BEGIN Data provided

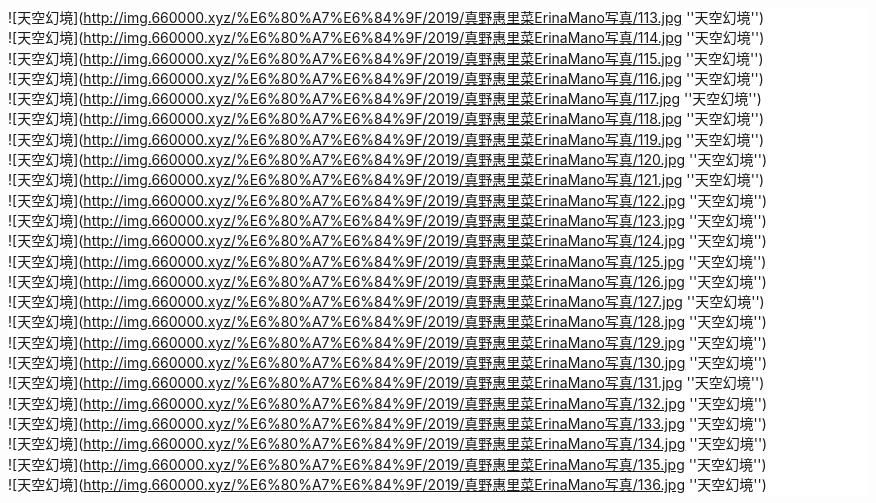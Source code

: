 ![天空幻境](http://img.660000.xyz/%E6%80%A7%E6%84%9F/2019/真野惠里菜ErinaMano写真/113.jpg ''天空幻境'') <br>
![天空幻境](http://img.660000.xyz/%E6%80%A7%E6%84%9F/2019/真野惠里菜ErinaMano写真/114.jpg ''天空幻境'') <br>
![天空幻境](http://img.660000.xyz/%E6%80%A7%E6%84%9F/2019/真野惠里菜ErinaMano写真/115.jpg ''天空幻境'') <br>
![天空幻境](http://img.660000.xyz/%E6%80%A7%E6%84%9F/2019/真野惠里菜ErinaMano写真/116.jpg ''天空幻境'') <br>
![天空幻境](http://img.660000.xyz/%E6%80%A7%E6%84%9F/2019/真野惠里菜ErinaMano写真/117.jpg ''天空幻境'') <br>
![天空幻境](http://img.660000.xyz/%E6%80%A7%E6%84%9F/2019/真野惠里菜ErinaMano写真/118.jpg ''天空幻境'') <br>
![天空幻境](http://img.660000.xyz/%E6%80%A7%E6%84%9F/2019/真野惠里菜ErinaMano写真/119.jpg ''天空幻境'') <br>
![天空幻境](http://img.660000.xyz/%E6%80%A7%E6%84%9F/2019/真野惠里菜ErinaMano写真/120.jpg ''天空幻境'') <br>
![天空幻境](http://img.660000.xyz/%E6%80%A7%E6%84%9F/2019/真野惠里菜ErinaMano写真/121.jpg ''天空幻境'') <br>
![天空幻境](http://img.660000.xyz/%E6%80%A7%E6%84%9F/2019/真野惠里菜ErinaMano写真/122.jpg ''天空幻境'') <br>
![天空幻境](http://img.660000.xyz/%E6%80%A7%E6%84%9F/2019/真野惠里菜ErinaMano写真/123.jpg ''天空幻境'') <br>
![天空幻境](http://img.660000.xyz/%E6%80%A7%E6%84%9F/2019/真野惠里菜ErinaMano写真/124.jpg ''天空幻境'') <br>
![天空幻境](http://img.660000.xyz/%E6%80%A7%E6%84%9F/2019/真野惠里菜ErinaMano写真/125.jpg ''天空幻境'') <br>
![天空幻境](http://img.660000.xyz/%E6%80%A7%E6%84%9F/2019/真野惠里菜ErinaMano写真/126.jpg ''天空幻境'') <br>
![天空幻境](http://img.660000.xyz/%E6%80%A7%E6%84%9F/2019/真野惠里菜ErinaMano写真/127.jpg ''天空幻境'') <br>
![天空幻境](http://img.660000.xyz/%E6%80%A7%E6%84%9F/2019/真野惠里菜ErinaMano写真/128.jpg ''天空幻境'') <br>
![天空幻境](http://img.660000.xyz/%E6%80%A7%E6%84%9F/2019/真野惠里菜ErinaMano写真/129.jpg ''天空幻境'') <br>
![天空幻境](http://img.660000.xyz/%E6%80%A7%E6%84%9F/2019/真野惠里菜ErinaMano写真/130.jpg ''天空幻境'') <br>
![天空幻境](http://img.660000.xyz/%E6%80%A7%E6%84%9F/2019/真野惠里菜ErinaMano写真/131.jpg ''天空幻境'') <br>
![天空幻境](http://img.660000.xyz/%E6%80%A7%E6%84%9F/2019/真野惠里菜ErinaMano写真/132.jpg ''天空幻境'') <br>
![天空幻境](http://img.660000.xyz/%E6%80%A7%E6%84%9F/2019/真野惠里菜ErinaMano写真/133.jpg ''天空幻境'') <br>
![天空幻境](http://img.660000.xyz/%E6%80%A7%E6%84%9F/2019/真野惠里菜ErinaMano写真/134.jpg ''天空幻境'') <br>
![天空幻境](http://img.660000.xyz/%E6%80%A7%E6%84%9F/2019/真野惠里菜ErinaMano写真/135.jpg ''天空幻境'') <br>
![天空幻境](http://img.660000.xyz/%E6%80%A7%E6%84%9F/2019/真野惠里菜ErinaMano写真/136.jpg ''天空幻境'') <br>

END Data provided

**The problem:**
What's needed is a word-for-word retyping of the listing, minus its pictures.

**Answer space:**
Source code

: ![天空幻境](http://img.660000.xyz/%E6%80%A7%E6%84%9F/2019/真野惠里菜ErinaMano写真/113.jpg ''天空幻境'') <br>
![天空幻境](http://img.660000.xyz/%E6%80%A7%E6%84%9F/2019/真野惠里菜ErinaMano写真/114.jpg ''天空幻境'') <br>
![天空幻境](http://img.660000.xyz/%E6%80%A7%E6%84%9F/2019/真野惠里菜ErinaMano写真/115.jpg ''天空幻境'') <br>
![天空幻境](http://img.660000.xyz/%E6%80%A7%E6%84%9F/2019/真野惠里菜ErinaMano写真/116.jpg ''天空幻境'') <br>
![天空幻境](http://img.660000.xyz/%E6%80%A7%E6%84%9F/2019/真野惠里菜ErinaMano写真/117.jpg ''天空幻境'') <br>
![天空幻境](http://img.660000.xyz/%E6%80%A7%E6%84%9F/2019/真野惠里菜ErinaMano写真/118.jpg ''天空幻境'') <br>
![天空幻境](http://img.660000.xyz/%E6%80%A7%E6%84%9F/2019/真野惠里菜ErinaMano写真/119.jpg ''天空幻境'') <br>
![天空幻境](http://img.660000.xyz/%E6%80%A7%E6%84%9F/2019/真野惠里菜ErinaMano写真/120.jpg ''天空幻境'') <br>
![天空幻境](http://img.660000.xyz/%E6%80%A7%E6%84%9F/2019/真野惠里菜ErinaMano写真/121.jpg ''天空幻境'') <br>
![天空幻境](http://img.660000.xyz/%E6%80%A7%E6%84%9F/2019/真野惠里菜ErinaMano写真/122.jpg ''天空幻境'') <br>
![天空幻境](http://img.660000.xyz/%E6%80%A7%E6%84%9F/2019/真野惠里菜ErinaMano写真/123.jpg ''天空幻境'') <br>
![天空幻境](http://img.660000.xyz/%E6%80%A7%E6%84%9F/2019/真野惠里菜ErinaMano写真/124.jpg ''天空幻境'') <br>
![天空幻境](http://img.660000.xyz/%E6%80%A7%E6%84%9F/2019/真野惠里菜ErinaMano写真/125.jpg ''天空幻境'') <br>
![天空幻境](http://img.660000.xyz/%E6%80%A7%E6%84%9F/2019/真野惠里菜ErinaMano写真/126.jpg ''天空幻境'') <br>
![天空幻境](http://img.660000.xyz/%E6%80%A7%E6%84%9F/2019/真野惠里菜ErinaMano写真/127.jpg ''天空幻境'') <br>
![天空幻境](http://img.660000.xyz/%E6%80%A7%E6%84%9F/2019/真野惠里菜ErinaMano写真/128.jpg ''天空幻境'') <br>
![天空幻境](http://img.660000.xyz/%E6%80%A7%E6%84%9F/2019/真野惠里菜ErinaMano写真/129.jpg ''天空幻境'') <br>
![天空幻境](http://img.660000.xyz/%E6%80%A7%E6%84%9F/2019/真野惠里菜ErinaMano写真/130.jpg ''天空幻境'') <br>
![天空幻境](http://img.660000.xyz/%E6%80%A7%E6%84%9F/2019/真野惠里菜ErinaMano写真/131.jpg ''天空幻境'') <br>
![天空幻境](http://img.660000.xyz/%E6%80%A7%E6%84%9F/2019/真野惠里菜ErinaMano写真/132.jpg ''天空幻境'') <br>
![天空幻境](http://img.660000.xyz/%E6%80%A7%E6%84%9F/2019/真野惠里菜ErinaMano写真/133.jpg ''天空幻境'') <br>
![天空幻境](http://img.660000.xyz/%E6%80%A7%E6%84%9F/2019/真野惠里菜ErinaMano写真/134.jpg ''天空幻境'') <br>
![天空幻境](http://img.660000.xyz/%E6%80%A7%E6%84%9F/2019/真野惠里菜ErinaMano写真/135.jpg ''天空幻境'') <br>
![天空幻境](http://img.660000.xyz/%E6%80%A7%E6%84%9F/2019/真野惠里菜ErinaMano写真/136.jpg ''天空幻境'') <br>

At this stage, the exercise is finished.